McCue J L, Sheffield J P, Uff C, Phillips R K
Professorial Surgical Unit, St. Bartholomew's Hospital, London, United Kingdom.
Dis Colon Rectum. 1992 Sep;35(9):902-9. doi: 10.1007/BF02047881.
This study explores the role of sutures and the healing colonic wound in experimental carcinogenesis. One hundred sixty rats underwent surgery with colotomy and repair using silk, steel, or Vicryl (Ethicon, Somerville, NJ) sutures or a sutureless technique. Forty rats had a sham procedure. All animals received azoxymethane for 12 weeks at a dose of 10 mg/kg/week. Half the rats commenced carcinogen before surgery, and half commenced it eight weeks after surgery. Animals with anastomotic tumors were found in 46 percent of the sham group (P less than 0.05 cf. sutured), 41 percent of the sutureless group (P less than 0.02 cf. sutured), and 68 percent of the sutured group. The corresponding figures for anastomotic carcinoma were 9 percent (P less than 0.001 cf. sutured), 22 percent, and 38 percent. No significant differences in tumor yield were noted among the different sutures. However, several differences were noted between the two carcinogen models. In those animals that received surgery first, there was a higher incidence of anastomotic tumors (P less than 0.002) and cancers (P less than 0.0001) in the sutured and sutureless groups, and those tumors that occurred in the sutured group were considerably larger than in those that had carcinogen first (15.9 mm cf. 4.9 mm; P less than 0.0001). Overall, all sutures seem to enhance anastomotic tumor formation, and we would suggest that a sutureless anastomosis may diminish this risk.

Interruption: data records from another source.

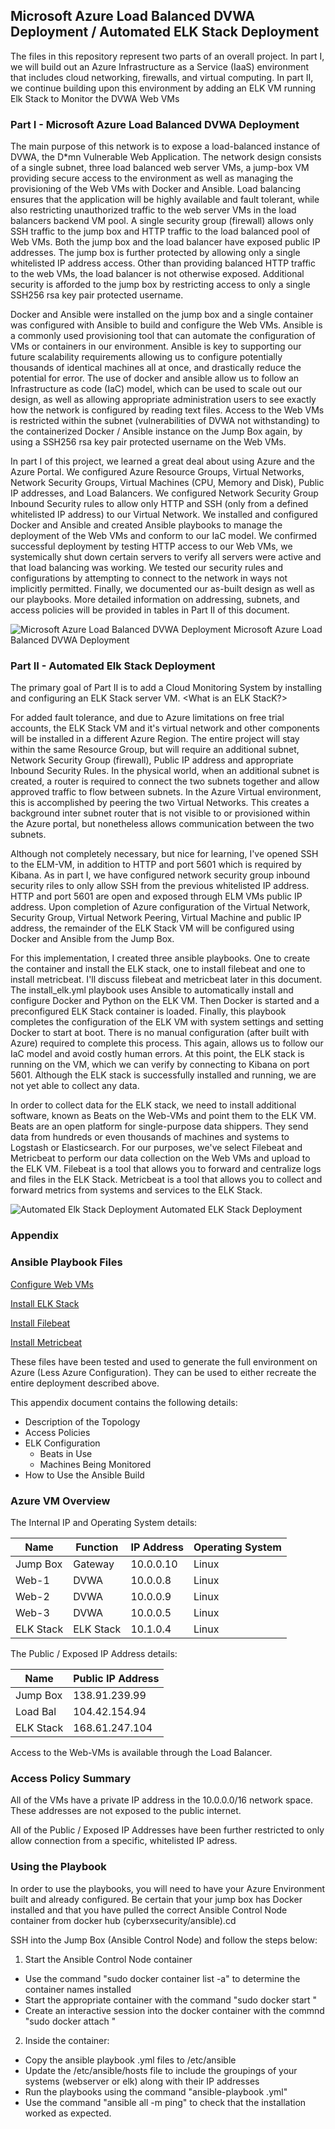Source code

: ## Microsoft Azure Load Balanced DVWA Deployment / Automated ELK Stack Deployment

The files in this repository represent two parts of an overall project.  In part I, we will build out an Azure Infrastructure as a Service (IaaS) environment that includes cloud networking, firewalls, and virtual computing.  In part II, we continue building upon this environment by adding an ELK VM running Elk Stack to Monitor the DVWA Web VMs

### Part I - Microsoft Azure Load Balanced DVWA Deployment

The main purpose of this network is to expose a load-balanced instance of DVWA, the D*mn Vulnerable Web Application.  The network design consists of a single subnet, three load balanced web server VMs, a jump-box VM providing secure access to the environment as well as managing the provisioning of the Web VMs with Docker and Ansible.  Load balancing ensures that the application will be highly available and fault tolerant, while also restricting unauthorized traffic to the web server VMs in the load balancers backend VM pool.  A single security group (firewall) allows only SSH traffic to the jump box and HTTP traffic to the load balanced pool of Web VMs.  Both the jump box and the load balancer have exposed public IP addresses.  The jump box is further protected by allowing only a single whitelisted IP address access.  Other than providing balanced HTTP traffic to the web VMs, the load balancer is not otherwise exposed.  Additional security is afforded to the jump box by restricting access to only a single SSH256 rsa key pair protected username.  

Docker and Ansible were installed on the jump box and a single container was configured with Ansible to build and configure the Web VMs.  Ansible is a commonly used provisioning tool that can automate the configuration of VMs or containers in our environment.  Ansible is key to supporting our future scalability requirements allowing us to configure potentially thousands of identical machines all at once, and drastically reduce the potential for error.  The use of docker and ansible allow us to follow an Infrastructure as code (IaC) model, which can be used to scale out our design, as well as allowing appropriate administration users to see exactly how the network is configured by reading text files.  Access to the Web VMs is restricted within the subnet (vulnerabilities of DVWA not withstanding) to the containerized Docker / Ansible instance on the Jump Box again, by using a SSH256 rsa key pair protected username on the Web VMs.

In part I of this project, we learned a great deal about using Azure and the Azure Portal.  We configured Azure Resource Groups, Virtual Networks, Network Security Groups, Virtual Machines (CPU, Memory and Disk), Public IP addresses, and Load Balancers.  We configured Network Security Group Inbound Security rules to allow only HTTP and SSH (only from a defined whitelisted IP address) to our Virtual Network.  We installed and configured Docker and Ansible and created Ansible playbooks to manage the deployment of the Web VMs and conform to our IaC model.  We confirmed successful deployment by testing HTTP access to our Web VMs, we systemically shut down certain servers to verify all servers were active and that load balancing was working.  We tested our security rules and configurations by attempting to connect to the network in ways not implicitly permitted.  Finally, we documented our as-built design as well as our playbooks.  More detailed information on addressing, subnets, and access policies will be provided in tables in Part II of this document.

![Microsoft Azure Load Balanced DVWA Deployment](images/Project_1_Part_1.png)
Microsoft Azure Load Balanced DVWA Deployment




### Part II - Automated Elk Stack Deployment

The primary goal of Part II is to add a Cloud Monitoring System by installing and configuring an ELK Stack server VM.  <What is an ELK StacK?>


For added fault tolerance, and due to Azure limitations on free trial accounts, the ELK Stack VM and it's virtual network and other components will be installed in a different Azure Region.  The entire project will stay within the same Resource Group, but will require an additional subnet, Network Security Group (firewall), Public IP address and appropriate Inbound Security Rules.  In the physical world, when an additional subnet is created, a router is required to connect the two subnets together and allow approved traffic to flow between subnets.  In the Azure Virtual environment, this is accomplished by peering the two Virtual Networks.  This creates a background inter subnet router that is not visible to or provisioned within the Azure portal, but nonetheless allows communication between the two subnets.

Although not completely necessary, but nice for learning, I've opened SSH to the ELM-VM, in addition to HTTP and port 5601 which is required by Kibana.  As in part I, we have configured network security group inbound security riles to only allow SSH from the previous whitelisted IP address.  HTTP and port 5601 are open and exposed through ELM VMs public IP address.  Upon completion of Azure configuration of the Virtual Network, Security Group, Virtual Network Peering, Virtual Machine and public IP address, the remainder of the ELK Stack VM will be configured using Docker and Ansible from the Jump Box.  

For this implementation, I created three ansible playbooks.  One to create the container and install the ELK stack, one to install filebeat and one to install metricbeat.  I'll discuss filebeat and metricbeat later in this document.  The install_elk.yml playbook uses Ansible to automatically install and configure Docker and Python on the ELK VM.  Then Docker is started and a preconfigured ELK Stack container is loaded.  Finally, this playbook completes the configuration of the ELK VM with system settings and setting Docker to start at boot.  There is no manual configuration (after built with Azure) required to complete this process.  This again, allows us to follow our IaC model and avoid costly human errors.  At this point, the ELK stack is running on the VM, which we can verify by connecting to Kibana on port 5601.  Although the ELK stack is successfully installed and running, we are not yet able to collect any data.

In order to collect data for the ELK stack, we need to install additional software, known as Beats on the Web-VMs and point them to the ELK VM.  Beats are an open platform for single-purpose data shippers.  They send data from hundreds or even thousands of machines and systems to Logstash or Elasticsearch.  For our purposes, we've select Filebeat and Metricbeat to perform our data collection on the Web VMs and upload to the ELK VM.  Filebeat is a tool that allows you to forward and centralize logs and files in the ELK Stack.  Metricbeat is a tool that allows you to collect and forward metrics from systems and services to the ELK Stack.



![Automated Elk Stack Deployment](images/Project_1_Part_2.png)
Automated ELK Stack Deployment



### Appendix


### Ansible Playbook Files

[Configure Web VMs](ansible/pentest.yml)

[Install ELK Stack](ansible/install_elk.yml)

[Install Filebeat](ansible/filebeat-playbook.yml)

[Install Metricbeat](ansible/metricbeat-playbook.yml)

These files have been tested and used to generate the full environment on Azure (Less Azure Configuration). They can be used to either recreate the entire deployment described above.

This appendix document contains the following details:
- Description of the Topology
- Access Policies
- ELK Configuration
  - Beats in Use
  - Machines Being Monitored
- How to Use the Ansible Build


### Azure VM Overview

The Internal IP and Operating System details:

| Name      | Function  | IP Address | Operating System |
|-----------|-----------|------------|------------------|
| Jump Box  | Gateway   | 10.0.0.10  | Linux            |
| Web-1     | DVWA      | 10.0.0.8   | Linux            |
| Web-2     | DVWA      | 10.0.0.9   | Linux            |
| Web-3     | DVWA      | 10.0.0.5   | Linux            |
| ELK Stack | ELK Stack | 10.1.0.4   | Linux            |

The Public / Exposed IP Address details:

| Name      | Public IP Address |
|-----------|-------------------|
| Jump Box  | 138.91.239.99     |
| Load Bal  | 104.42.154.94     |
| ELK Stack | 168.61.247.104    |

Access to the Web-VMs is available through the Load Balancer.


### Access Policy Summary

All of the VMs have a private IP address in the 10.0.0.0/16 network space.  These addresses are not exposed to the public internet.

All of the Public / Exposed IP Addresses have been further restricted to only allow connection from a specific, whitelisted IP adress.


### Using the Playbook

In order to use the playbooks, you will need to have your Azure Environment built and already configured. Be certain that your jump box has Docker installed and that you have pulled the correct Ansible Control Node container from docker hub (cyberxsecurity/ansible).cd

SSH into the Jump Box (Ansible Control Node) and follow the steps below:
1. Start the Ansible Control Node container
* Use the command "sudo docker container list -a" to determine the container names installed
* Start the appropriate container with the command "sudo docker start <container-name>"
* Create an interactive session into the docker container with the commnd "sudo docker attach <container-name>"
2. Inside the container:
* Copy the ansible playbook .yml files to /etc/ansible
* Update the /etc/ansible/hosts file to include the groupings of your systems (webserver or elk) along with their IP addresses
* Run the playbooks using the command "ansible-playbook <playbook>.yml"
* Use the command "ansible all -m ping" to check that the installation worked as expected.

本研究探讨缝线及结肠伤口愈合在实验性致癌过程中的作用。160只大鼠接受了结肠切开术及使用丝线、钢线或维克牢尼龙缝线(Ethicon公司,新泽西州萨默维尔)或无缝合技术进行修复的手术。40只大鼠接受了假手术。所有动物每周以10mg/kg的剂量接受12周的氧化偶氮甲烷处理。一半大鼠在手术前开始接受致癌物处理,另一半在手术后8周开始。假手术组中46%的动物出现吻合口肿瘤(与缝合组相比,P<0.05),无缝合组为41%(与缝合组相比,P<0.02),缝合组为68%。吻合口癌的相应比例分别为9%(与缝合组相比,P<0.001)、22%和38%。不同缝线之间在肿瘤发生率上未观察到显著差异。然而,在两种致癌物模型之间观察到了一些差异。在首先接受手术的动物中,缝合组和无缝合组的吻合口肿瘤(P<0.002)和癌症(P<0.0001)发生率更高,并且缝合组中出现的肿瘤比首先接受致癌物处理的组中的肿瘤大得多(15.9mm对4.9mm;P<0.0001)。总体而言,所有缝线似乎都促进了吻合口肿瘤的形成,我们建议无缝合吻合术可能会降低这种风险。